Stored data entries

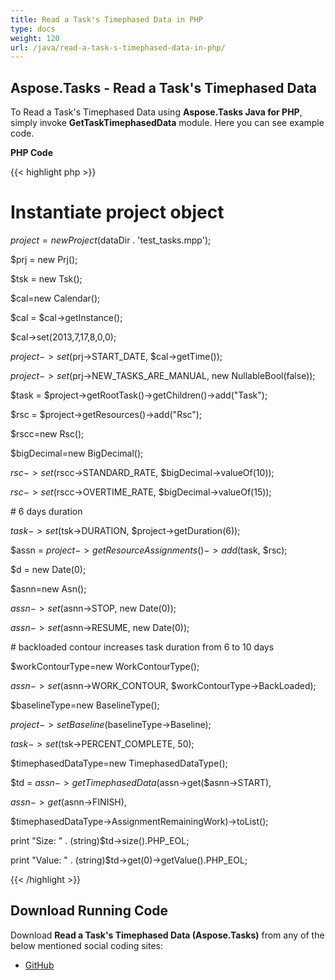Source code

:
 ```yaml
---
title: Read a Task's Timephased Data in PHP
type: docs
weight: 120
url: /java/read-a-task-s-timephased-data-in-php/
---
```


## **Aspose.Tasks - Read a Task's Timephased Data**
To Read a Task's Timephased Data using **Aspose.Tasks Java for PHP**, simply invoke **GetTaskTimephasedData** module. Here you can see example code.

**PHP Code**

{{< highlight php >}}

 # Instantiate project object

$project = new Project($dataDir . 'test_tasks.mpp');

$prj = new Prj();

$tsk = new Tsk();

$cal=new Calendar();

$cal = $cal->getInstance();

$cal->set(2013,7,17,8,0,0);

$project->set($prj->START_DATE, $cal->getTime());

$project->set($prj->NEW_TASKS_ARE_MANUAL, new NullableBool(false));

$task = $project->getRootTask()->getChildren()->add("Task");

$rsc = $project->getResources()->add("Rsc");

$rscc=new Rsc();

$bigDecimal=new BigDecimal();

$rsc->set($rscc->STANDARD_RATE, $bigDecimal->valueOf(10));

$rsc->set($rscc->OVERTIME_RATE, $bigDecimal->valueOf(15));

\# 6 days duration

$task->set($tsk->DURATION, $project->getDuration(6));

$assn = $project->getResourceAssignments()->add($task, $rsc);

$d = new Date(0);

$asnn=new Asn();

$assn->set($asnn->STOP, new Date(0));

$assn->set($asnn->RESUME, new Date(0));

\# backloaded contour increases task duration from 6 to 10 days

$workContourType=new WorkContourType();

$assn->set($asnn->WORK_CONTOUR, $workContourType->BackLoaded);

$baselineType=new BaselineType();

$project->setBaseline($baselineType->Baseline);

$task->set($tsk->PERCENT_COMPLETE, 50);

$timephasedDataType=new TimephasedDataType();

$td = $assn->getTimephasedData($assn->get($asnn->START),

$assn->get($asnn->FINISH),

$timephasedDataType->AssignmentRemainingWork)->toList();

print "Size: " . (string)$td->size().PHP_EOL;

print "Value: " . (string)$td->get(0)->getValue().PHP_EOL;

{{< /highlight >}}
## **Download Running Code**
Download **Read a Task's Timephased Data (Aspose.Tasks)** from any of the below mentioned social coding sites:

- [GitHub](https://github.com/aspose-tasks/Aspose.Tasks-for-Java/blob/master/Plugins/Aspose_Tasks_Java_for_PHP/src/aspose/tasks/WorkingWithTasks/GetTaskTimephasedData.php)

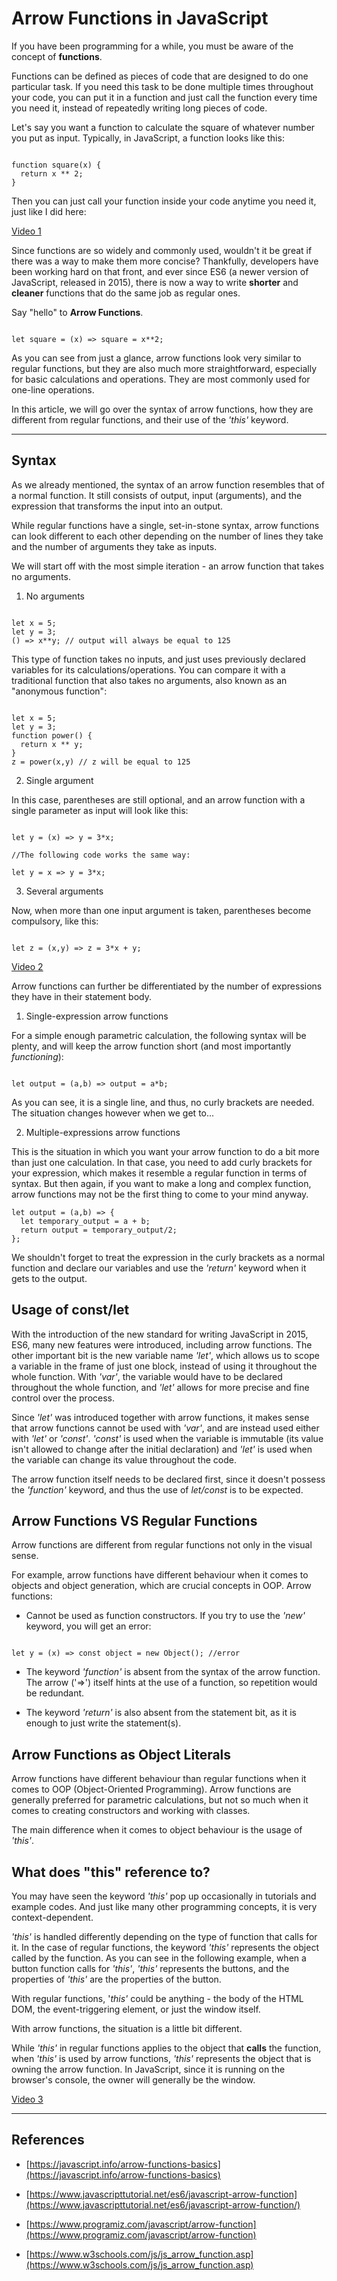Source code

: # Arrow Functions in JavaScript

If you have been programming for a while, you must be aware of the concept of __functions__. 
 
Functions can be defined as pieces of code that are designed to do one particular task. If you need this task to be done multiple times throughout your code, you can put it in a function and just call the function every time you need it, instead of repeatedly writing long pieces of code.

Let's say you want a function to calculate the square of whatever number you put as input. Typically, in JavaScript, a function looks like this:

```

function square(x) {
  return x ** 2;
}

```

Then you can just call your function inside your code anytime you need it, just like I did here:

[Video 1](video1.mp4)

Since functions are so widely and commonly used, wouldn't it be great if there was a way to make them more concise? Thankfully, developers have been working hard on that front, and ever since ES6 (a newer version of JavaScript, released in 2015), there is now a way to write __shorter__ and __cleaner__ functions that do the same job as regular ones.

Say "hello" to __Arrow Functions__.


```

let square = (x) => square = x**2;

```

As you can see from just a glance, arrow functions look very similar to regular functions, but they are also much more straightforward, especially for basic calculations and operations. They are most commonly used for one-line operations.

In this article, we will go over the syntax of arrow functions, how they are different from regular functions, and their use of the *'this'* keyword.

---

## Syntax

As we already mentioned, the syntax of an arrow function resembles that of a normal function. It still consists of output, input (arguments), and the expression that transforms the input into an output.

While regular functions have a single, set-in-stone syntax, arrow functions can look different to each other depending on the number of lines they take and the number of arguments they take as inputs.

We will start off with the most simple iteration - an arrow function that takes no arguments.

1. No arguments

```

let x = 5;
let y = 3;
() => x**y; // output will always be equal to 125

```

This type of function takes no inputs, and just uses previously declared variables for its calculations/operations. You can compare it with a traditional function that also takes no arguments, also known as an "anonymous function":

```

let x = 5;
let y = 3;
function power() {
  return x ** y;
}
z = power(x,y) // z will be equal to 125

```

2. Single argument

In this case, parentheses are still optional, and an arrow function with a single parameter as input will look like this:

```

let y = (x) => y = 3*x;

//The following code works the same way:

let y = x => y = 3*x;

```

3. Several arguments

Now, when more than one input argument is taken, parentheses become compulsory, like this:

```

let z = (x,y) => z = 3*x + y;

```

[Video 2](video2.mp4)

Arrow functions can further be differentiated by the number of expressions they have in their statement body.

1. Single-expression arrow functions

For a simple enough parametric calculation, the following syntax will be plenty, and will keep the arrow function short (and most importantly *functioning*):

```

let output = (a,b) => output = a*b;

```

As you can see, it is a single line, and thus, no curly brackets are needed. The situation changes however when we get to...

2. Multiple-expressions arrow functions 

This is the situation in which you want your arrow function to do a bit more than just one calculation. In that case, you need to add curly brackets for your expression, which makes it resemble a regular function in terms of syntax. But then again, if you want to make a long and complex function, arrow functions may not be the first thing to come to your mind anyway.

```
let output = (a,b) => {
  let temporary_output = a + b;
  return output = temporary_output/2;
};

```

We shouldn't forget to treat the expression in the curly brackets as a normal function and declare our variables and use the *'return'* keyword when it gets to the output.

## Usage of const/let

With the introduction of the new standard for writing JavaScript in 2015, ES6, many new features were introduced, including arrow functions. The other important bit is the new variable name *'let'*, which allows us to scope a variable in the frame of just one block, instead of using it throughout the whole function. With *'var'*, the variable would have to be declared throughout the whole function, and *'let'* allows for more precise and fine control over the process.

Since *'let'* was introduced together with arrow functions, it makes sense that arrow functions cannot be used with *'var'*, and are instead used either with *'let'* or *'const'*. *'const'* is used when the variable is immutable (its value isn't allowed to change after the initial declaration) and *'let'* is used when the variable can change its value throughout the code.

The arrow function itself needs to be declared first, since it doesn't possess the *'function'* keyword, and thus the use of *let/const* is to be expected.

## Arrow Functions VS Regular Functions

Arrow functions are different from regular functions not only in the visual sense.

For example, arrow functions have different behaviour when it comes to objects and object generation, which are crucial concepts in OOP. Arrow functions:

- Cannot be used as function constructors. If you try to use the *'new'* keyword, you will get an error:

```

let y = (x) => const object = new Object(); //error

```

- The keyword *'function'* is absent from the syntax of the arrow function. The arrow ('=>') itself hints at the use of a function, so repetition would be redundant.

- The keyword *'return'* is also absent from the statement bit, as it is enough to just write the statement(s).  

## Arrow Functions as Object Literals

Arrow functions have different behaviour than regular functions when it comes to OOP (Object-Oriented Programming). Arrow functions are generally preferred for parametric calculations, but not so much when it comes to creating constructors and working with classes. 

The main difference when it comes to object behaviour is the usage of *'this'*.

## What does "this" reference to?

You may have seen the keyword *'this'* pop up occasionally in tutorials and example codes. And just like many other programming concepts, it is very context-dependent.

*'this'* is handled differently depending on the type of function that calls for it. In the case of regular functions, the keyword *'this'* represents the object called by the function. As you can see in the following example, when a button function calls for *'this'*, *'this'* represents the buttons, and the properties of *'this'* are the properties of the button. 

With regular functions, '*this'* could be anything - the body of the HTML DOM, the event-triggering element, or just the window itself.

With arrow functions, the situation is a little bit different.

While *'this'* in regular functions applies to the object that __calls__ the function, when *'this'* is used by arrow functions, *'this'* represents the object that is owning the arrow function. In JavaScript, since it is running on the browser's console, the owner will generally be the window.

[Video 3](video3.mp4)

---

## References

- [https://javascript.info/arrow-functions-basics](https://javascript.info/arrow-functions-basics)

- [https://www.javascripttutorial.net/es6/javascript-arrow-function](https://www.javascripttutorial.net/es6/javascript-arrow-function/)

- [https://www.programiz.com/javascript/arrow-function](https://www.programiz.com/javascript/arrow-function)

- [https://www.w3schools.com/js/js_arrow_function.asp](https://www.w3schools.com/js/js_arrow_function.asp)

The task ▸
Only the lines above from the one with "Arrow functions are different" up to and including the one with "While *'this'* in" should be repeated, exactly as written.

Written solution ▸
Arrow functions are different from regular functions not only in the visual sense.

For example, arrow functions have different behaviour when it comes to objects and object generation, which are crucial concepts in OOP. Arrow functions:

- Cannot be used as function constructors. If you try to use the *'new'* keyword, you will get an error:

```

let y = (x) => const object = new Object(); //error

```

- The keyword *'function'* is absent from the syntax of the arrow function. The arrow ('=>') itself hints at the use of a function, so repetition would be redundant.

- The keyword *'return'* is also absent from the statement bit, as it is enough to just write the statement(s).  

## Arrow Functions as Object Literals

Arrow functions have different behaviour than regular functions when it comes to OOP (Object-Oriented Programming). Arrow functions are generally preferred for parametric calculations, but not so much when it comes to creating constructors and working with classes. 

The main difference when it comes to object behaviour is the usage of *'this'*.

## What does "this" reference to?

You may have seen the keyword *'this'* pop up occasionally in tutorials and example codes. And just like many other programming concepts, it is very context-dependent.

*'this'* is handled differently depending on the type of function that calls for it. In the case of regular functions, the keyword *'this'* represents the object called by the function. As you can see in the following example, when a button function calls for *'this'*, *'this'* represents the buttons, and the properties of *'this'* are the properties of the button. 

With regular functions, '*this'* could be anything - the body of the HTML DOM, the event-triggering element, or just the window itself.

With arrow functions, the situation is a little bit different.

While *'this'* in regular functions applies to the object that __calls__ the function, when *'this'* is used by arrow functions, *'this'* represents the object that is owning the arrow function. In JavaScript, since it is running on the browser's console, the owner will generally be the window.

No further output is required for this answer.